What Is Ectopic Pregnancy?

This woman is wondering what an ectopic pregnancy is

An ectopic pregnancy occurs when a fertilized egg is implanted outside of the uterus. It’s usually located within the fallopian tube instead, which cannot stretch like a uterus to hold the growing embryo/fetus.

Ectopic pregnancies are dangerous and can be life-threatening to the mother, so it’s important to consult your doctor to see if you’re at risk.

How Do I Know if I’m at Risk Of an Ectopic Pregnancy?

If you are pregnant, an ultrasound will confirm the health and status of your pregnancy. 

The earlier you can schedule an ultrasound, the better since it will also reveal if you have any complications, like a miscarriage or ectopic pregnancy.
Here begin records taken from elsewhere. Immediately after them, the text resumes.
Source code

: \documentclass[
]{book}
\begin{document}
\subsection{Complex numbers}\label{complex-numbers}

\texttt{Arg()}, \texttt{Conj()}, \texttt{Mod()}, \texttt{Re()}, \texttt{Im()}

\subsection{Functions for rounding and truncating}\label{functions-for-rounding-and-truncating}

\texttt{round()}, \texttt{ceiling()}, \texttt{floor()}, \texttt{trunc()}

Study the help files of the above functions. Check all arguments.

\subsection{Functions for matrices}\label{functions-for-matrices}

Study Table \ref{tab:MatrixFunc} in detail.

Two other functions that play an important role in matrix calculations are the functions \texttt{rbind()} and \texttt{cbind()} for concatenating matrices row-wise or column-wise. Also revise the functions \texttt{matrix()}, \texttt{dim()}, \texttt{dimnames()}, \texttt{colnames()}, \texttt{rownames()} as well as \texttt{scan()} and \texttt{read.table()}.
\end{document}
However, there are other potential risk factors to consider prior to an ultrasound that may indicate if you have an increased risk or not of ectopic pregnancy: 

  • A previous ectopic pregnancy
  • A history of pelvic inflammatory disease (PID), which is an infection that can cause scar tissue to form in your reproductive organs
  • Surgery on your fallopian tubes
  • A history of infertility
  • Treatment for infertility with in vitro fertilization (IVF)
  • Endometriosis
  • Sexually Transmitted Diseases (STDs)
  • An intrauterine device (IUD), a form of birth control, in place at the time of conception
  • A history of smoking

What Are the Symptoms or Early Signs of an Ectopic Pregnancy?
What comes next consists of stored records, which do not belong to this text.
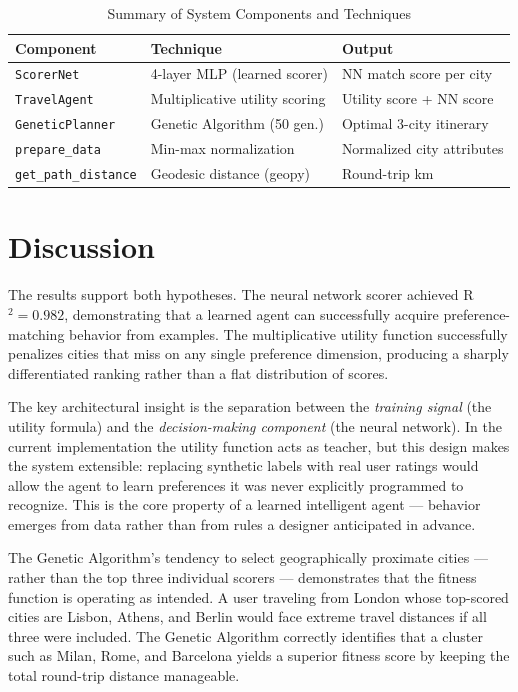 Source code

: \documentclass[12pt]{article}
\begin{document}
\begin{table}[h]
\centering
\caption{Summary of System Components and Techniques}
\begin{tabular}{@{}lll@{}}
\toprule
\textbf{Component} & \textbf{Technique} & \textbf{Output} \\ \midrule
\texttt{ScorerNet}      & 4-layer MLP (learned scorer)   & NN match score per city       \\
\texttt{TravelAgent}    & Multiplicative utility scoring & Utility score + NN score      \\
\texttt{GeneticPlanner} & Genetic Algorithm (50 gen.)    & Optimal 3-city itinerary      \\
\texttt{prepare\_data}  & Min-max normalization          & Normalized city attributes    \\
\texttt{get\_path\_distance} & Geodesic distance (geopy) & Round-trip km                 \\ \bottomrule
\end{tabular}
\label{tab:components}
\end{table}

\section{Discussion}
The results support both hypotheses. The neural network scorer achieved R$^2 = 0.982$, demonstrating that a learned agent can successfully acquire preference-matching behavior from examples. The multiplicative utility function successfully penalizes cities that miss on any single preference dimension, producing a sharply differentiated ranking rather than a flat distribution of scores.

The key architectural insight is the separation between the \textit{training signal} (the utility formula) and the \textit{decision-making component} (the neural network). In the current implementation the utility function acts as teacher, but this design makes the system extensible: replacing synthetic labels with real user ratings would allow the agent to learn preferences it was never explicitly programmed to recognize. This is the core property of a learned intelligent agent --- behavior emerges from data rather than from rules a designer anticipated in advance.

The Genetic Algorithm's tendency to select geographically proximate cities — rather than the top three individual scorers — demonstrates that the fitness function is operating as intended. A user traveling from London whose top-scored cities are Lisbon, Athens, and Berlin would face extreme travel distances if all three were included. The Genetic Algorithm correctly identifies that a cluster such as Milan, Rome, and Barcelona yields a superior fitness score by keeping the total round-trip distance manageable.
\end{document}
Although some women never show any symptoms, signs of an ectopic pregnancy usually occur between 4-12 weeks gestation. 

The key signs of ectopic pregnancy in the first trimester are:

  • Pelvic or pain in your abdomen
  • Vaginal bleeding
  • Shoulder pain. This is caused by blood leaking into the fallopian tube and irritating nerves in your diaphragm. 
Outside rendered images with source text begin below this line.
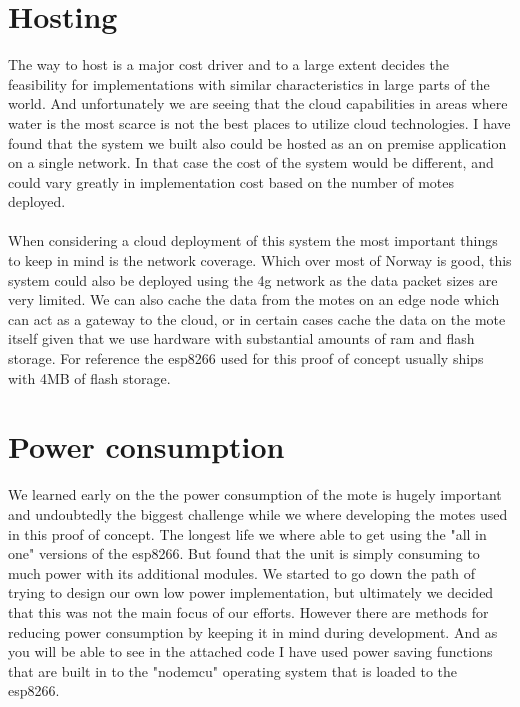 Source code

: \documentclass[]{uiophd}
\begin{document}
\section{Hosting}
The way to host is a major cost driver and to a large extent decides the feasibility for implementations with similar characteristics in large parts of the world. And unfortunately we are seeing that the cloud capabilities in areas where water is the most scarce is not the best places to utilize cloud technologies. I have found that the system we built also could be hosted as an on premise application on a single network. In that case the cost of the system would be different, and could vary greatly in implementation cost based on the number of motes deployed.
\\\\
When considering a cloud deployment of this system the most important things to keep in mind is the network coverage. Which over most of Norway is good, this system could also be deployed using the 4g network as the data packet sizes are very limited. We can also cache the data from the motes on an edge node which can act as a gateway to the cloud, or in certain cases cache the data on the mote itself given that we use hardware with substantial amounts of ram and flash storage. For reference the esp8266 used for this proof of concept usually ships with 4MB of flash storage. \parencite{espressif}
\section{Power consumption}
We learned early on the the power consumption of the mote is hugely important and undoubtedly the biggest challenge while we where developing the motes used in this proof of concept. The longest life we where able to get using the "all in one" versions of the esp8266. But found that the unit is simply consuming to much power with its additional modules. We started to go down the path of trying to design our own low power implementation, but ultimately we decided that this was not the main focus of our efforts. However there are methods for reducing power consumption by keeping it in mind during development. And as you will be able to see in the attached code I have used  power saving functions that are built in to the "nodemcu" operating system that is loaded to the esp8266.
\end{document}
How Common Are Ectopic Pregnancies?

According to the American Academy of Family Physicians, ectopic pregnancies occur in about 1 out of every 50 pregnancies (20 out of 1,000).

Even if you do not match any of the risk factors above that increase your risk of an ectopic pregnancy, it is best to confirm as soon as possible so you can reduce your risk of complications.